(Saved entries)
+++

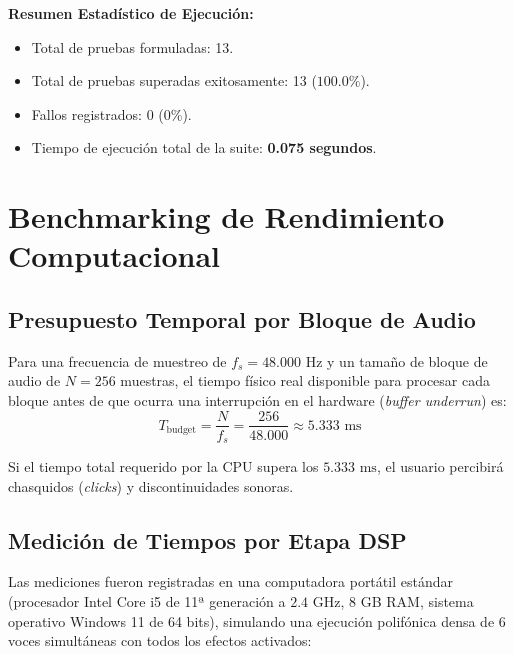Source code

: \documentclass[11pt,a4paper]{article}
\begin{document}
\textbf{Resumen Estadístico de Ejecución:}
\begin{itemize}[leftmargin=1.5cm]
    \item Total de pruebas formuladas: 13.
    \item Total de pruebas superadas exitosamente: 13 ($100.0\%$).
    \item Fallos registrados: 0 ($0\%$).
    \item Tiempo de ejecución total de la suite: \textbf{0.075 segundos}.
\end{itemize}

\section{Benchmarking de Rendimiento Computacional}

\subsection{Presupuesto Temporal por Bloque de Audio}
Para una frecuencia de muestreo de $f_s = 48.000\text{ Hz}$ y un tamaño de bloque de audio de $N = 256$ muestras, el tiempo físico real disponible para procesar cada bloque antes de que ocurra una interrupción en el hardware (\textit{buffer underrun}) es:
\begin{equation}
T_{\text{budget}} = \frac{N}{f_s} = \frac{256}{48.000} \approx 5.333\text{ ms}
\end{equation}

Si el tiempo total requerido por la CPU supera los $5.333\text{ ms}$, el usuario percibirá chasquidos (\textit{clicks}) y discontinuidades sonoras.

\subsection{Medición de Tiempos por Etapa DSP}
Las mediciones fueron registradas en una computadora portátil estándar (procesador Intel Core i5 de 11ª generación a $2.4\text{ GHz}$, 8 GB RAM, sistema operativo Windows 11 de 64 bits), simulando una ejecución polifónica densa de 6 voces simultáneas con todos los efectos activados:
\end{document}
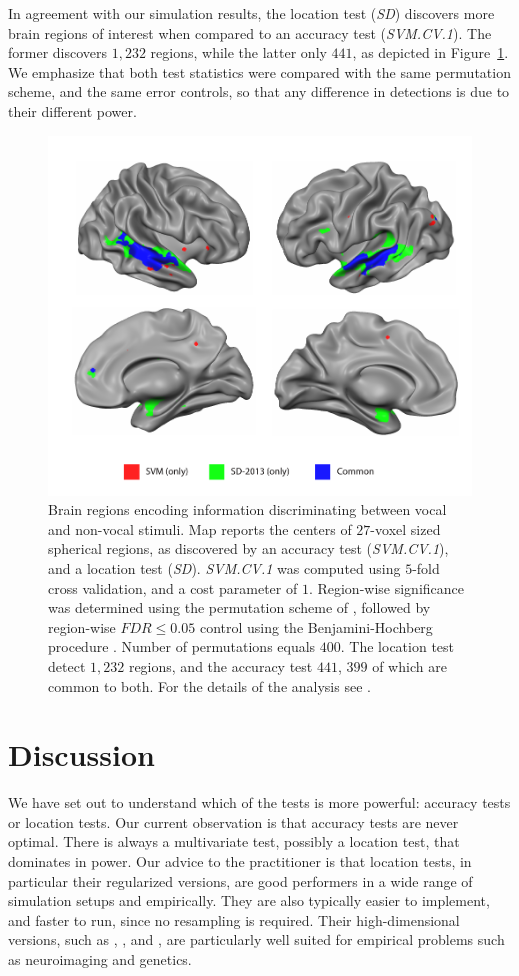 \documentclass[12pt,a4paper]{article}
\begin{document}
In agreement with our simulation results, the location test (\emph{SD}) discovers more brain regions of interest when compared to an accuracy test (\emph{SVM.CV.1}).
The former discovers $1,232$ regions, while the latter only $441$, as depicted in Figure~\ref{fig:read_data}.
We emphasize that both test statistics were compared with the same permutation scheme, and the same error controls, so that any difference in detections is due to their different power.


\begin{figure}[th]
\centering
\includegraphics[width=0.5\linewidth]{"art/svm_vs_SD"}
\caption{\footnotesize
Brain regions encoding information discriminating between vocal and non-vocal stimuli.
Map reports the centers of $27$-voxel sized spherical regions, as discovered by an accuracy test (\emph{SVM.CV.1}), and a location test (\emph{SD}). 
\emph{SVM.CV.1} was computed using $5$-fold cross validation, and a cost parameter of $1$. 
Region-wise significance was determined using the permutation scheme of \cite{stelzer_statistical_2013}, followed by region-wise $FDR \leq 0.05$ control using the Benjamini-Hochberg procedure \citep{benjamini_controlling_1995}.
Number of permutations equals $400$.
The location test detect $1,232$ regions, and the accuracy test $441$, $399$ of which are common to both.
For the details of the analysis see \cite{gilron_quantifying_2016}.  
  }
\label{fig:read_data}
\end{figure}








\section{Discussion}
\label{sec:discussion}

We have set out to understand which of the tests is more powerful: accuracy tests or location tests. 
Our current observation is that accuracy tests are never optimal.
There is always a multivariate test, possibly a location test, that dominates in power. 
Our advice to the practitioner is that location tests, in particular their regularized versions, are good performers in a wide range of simulation setups and empirically. 
They are also typically easier to implement, and faster to run, since no resampling is required. 
Their high-dimensional versions, such as \cite{schafer_shrinkage_2005}, \cite{goeman2006testing}, and \cite{srivastava_multivariate_2007}, are particularly well suited for empirical problems such as neuroimaging and genetics.
\end{document}
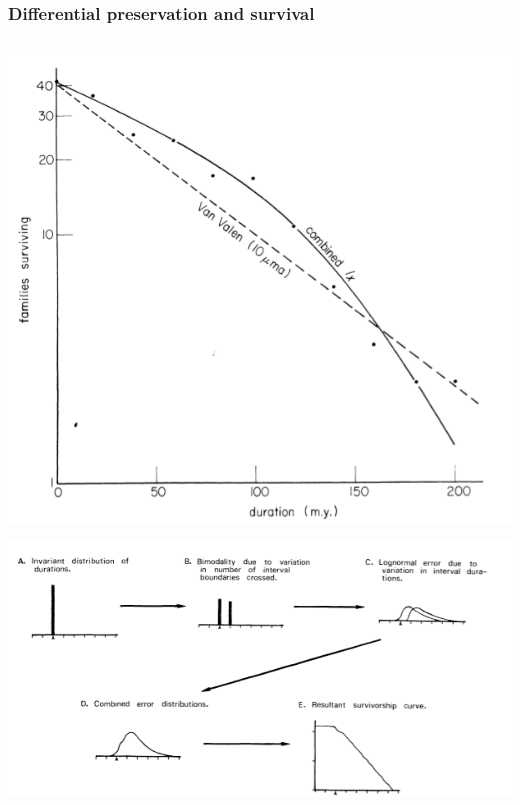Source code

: \documentclass{beamer}
\begin{document}
\begin{frame}
  \frametitle{Differential preservation and survival}

  \begin{columns}
    \begin{column}{0.5\textwidth}
      \begin{center}
        \includegraphics[height = 0.4\textheight, width = \textwidth, keepaspectratio = true]{figure/raup}

        \tiny{}

        \includegraphics[height = 0.4\textheight, width = \textwidth, keepaspectratio = true]{figure/sepkoski}


\end{center}
\end{column}
\end{columns}
\end{frame}
\end{document}
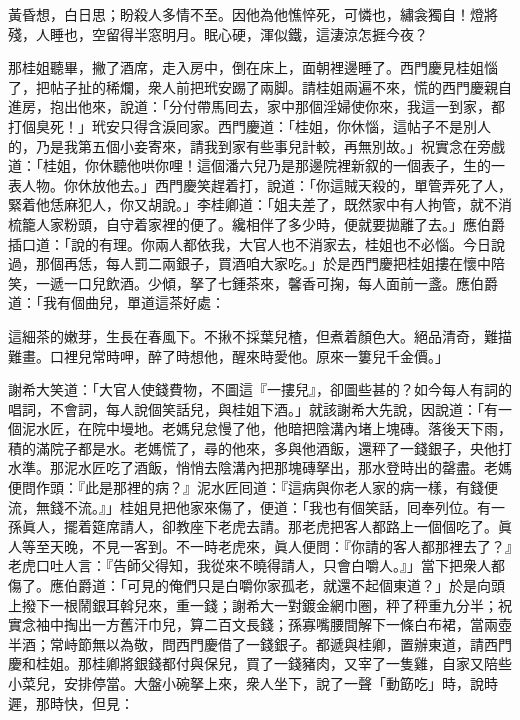\begin{myquote}[\markfont]
黃昏想，白日思；盼殺人多情不至。因他為他憔悴死，可憐也，繡衾獨自！燈將殘，人睡也，空留得半窓明月。眠心硬，渾似鐵，這淒涼怎捱今夜？

\end{myquote}

那桂姐聽畢，撇了酒席，走入房中，倒在床上，面朝裡邊睡了。{}西門慶見桂姐惱了，把帖子扯的稀爛，衆人前把玳安踢了兩脚。{}請桂姐兩遍不來，慌的西門慶親自進房，抱出他來，說道：「分付帶馬囘去，家中那個淫婦使你來，我這一到家，都打個臭死！」玳安只得含淚囘家。西門慶道：「桂姐，你休惱，這帖子不是別人的，乃是我第五個小妾寄來，請我到家有些事兒計較，再無別故。」祝實念在旁戲道：「桂姐，你休聽他哄你哩！這個潘六兒乃是那邊院裡新叙的一個表子，生的一表人物。你休放他去。」西門慶笑趕着打，說道：「你這賊天殺的，單管弄死了人，緊着他恁麻犯人，你又胡說。」{}李桂卿道：「姐夫差了，既然家中有人拘管，就不消梳籠人家粉頭，自守着家裡的便了。{}纔相伴了多少時，便就要拋離了去。」{}應伯爵插口道：「說的有理。你兩人都依我，大官人也不消家去，桂姐也不必惱。今日說過，那個再恁，每人罰二兩銀子，買酒咱大家吃。」於是西門慶把桂姐摟在懷中陪笑，一遞一口兒飲酒。少傾，拏了七鍾茶來，馨香可掬，每人面前一盞。應伯爵道：「我有個曲兒，單道這茶好處：

\begin{myquote}
這細茶的嫩芽，生長在春風下。不揪不採葉兒楂，但煮着顏色大。絕品清奇，難描難畫。口裡兒常時呷，醉了時想他，醒來時愛他。{}原來一簍兒千金價。」
\end{myquote}

謝希大笑道：「大官人使錢費物，不圖這『一摟兒』，{}卻圖些甚的？如今每人有詞的唱詞，不會詞，每人說個笑話兒，與桂姐下酒。」就該謝希大先說，因說道：「有一個泥水匠，在院中墁地。老媽兒怠慢了他，他暗把陰溝內堵上塊磚。落後天下雨，積的滿院子都是水。老媽慌了，尋的他來，多與他酒飯，還秤了一錢銀子，央他打水準。那泥水匠吃了酒飯，悄悄去陰溝內把那塊磚拏出，那水登時出的罄盡。老媽便問作頭：『此是那裡的病？』泥水匠囘道：『這病與你老人家的病一樣，有錢便流，無錢不流。』」桂姐見把他家來傷了，便道：「我也有個笑話，囘奉列位。有一孫眞人，擺着筵席請人，卻教座下老虎去請。那老虎把客人都路上一個個吃了。眞人等至天晚，不見一客到。不一時老虎來，眞人便問：『你請的客人都那裡去了？』老虎口吐人言：{}『告師父得知，我從來不曉得請人，只會白嚼人。』」當下把衆人都傷了。應伯爵道：「可見的俺們只是白嚼你家孤老，就還不起個東道？」於是向頭上撥下一根鬧銀耳斡兒來，重一錢；謝希大一對鍍金網巾圈，秤了秤重九分半；祝實念袖中掏出一方舊汗巾兒，算二百文長錢；{}孫寡嘴腰間解下一條白布裙，{}當兩壺半酒；常峙節無以為敬，問西門慶借了一錢銀子。都遞與桂卿，置辦東道，請西門慶和桂姐。那桂卿將銀錢都付與保兒，買了一錢豬肉，又宰了一隻雞，自家又陪些小菜兒，{}安排停當。大盤小碗拏上來，衆人坐下，說了一聲「動筯吃」時，說時遲，那時快，但見：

+++

● Work instructions: Restate word for word every line from the one with "Temporal por Bloque" up to and including the one with "We emphasize that" in the records above, minus the pictures.

● Exercise output:
\subsection{Presupuesto Temporal por Bloque de Audio}
Para una frecuencia de muestreo de $f_s = 48.000\text{ Hz}$ y un tamaño de bloque de audio de $N = 256$ muestras, el tiempo físico real disponible para procesar cada bloque antes de que ocurra una interrupción en el hardware (\textit{buffer underrun}) es:
\begin{equation}
T_{\text{budget}} = \frac{N}{f_s} = \frac{256}{48.000} \approx 5.333\text{ ms}
\end{equation}

Si el tiempo total requerido por la CPU supera los $5.333\text{ ms}$, el usuario percibirá chasquidos (\textit{clicks}) y discontinuidades sonoras.

\subsection{Medición de Tiempos por Etapa DSP}
Las mediciones fueron registradas en una computadora portátil estándar (procesador Intel Core i5 de 11ª generación a $2.4\text{ GHz}$, 8 GB RAM, sistema operativo Windows 11 de 64 bits), simulando una ejecución polifónica densa de 6 voces simultáneas con todos los efectos activados:
\end{document}
 \documentclass[12pt,a4paper]{article}
\begin{document}
In agreement with our simulation results, the location test (\emph{SD}) discovers more brain regions of interest when compared to an accuracy test (\emph{SVM.CV.1}).
The former discovers $1,232$ regions, while the latter only $441$, as depicted in Figure~\ref{fig:read_data}.
We emphasize that both test statistics were compared with the same permutation scheme, and the same error controls, so that any difference in detections is due to their different power.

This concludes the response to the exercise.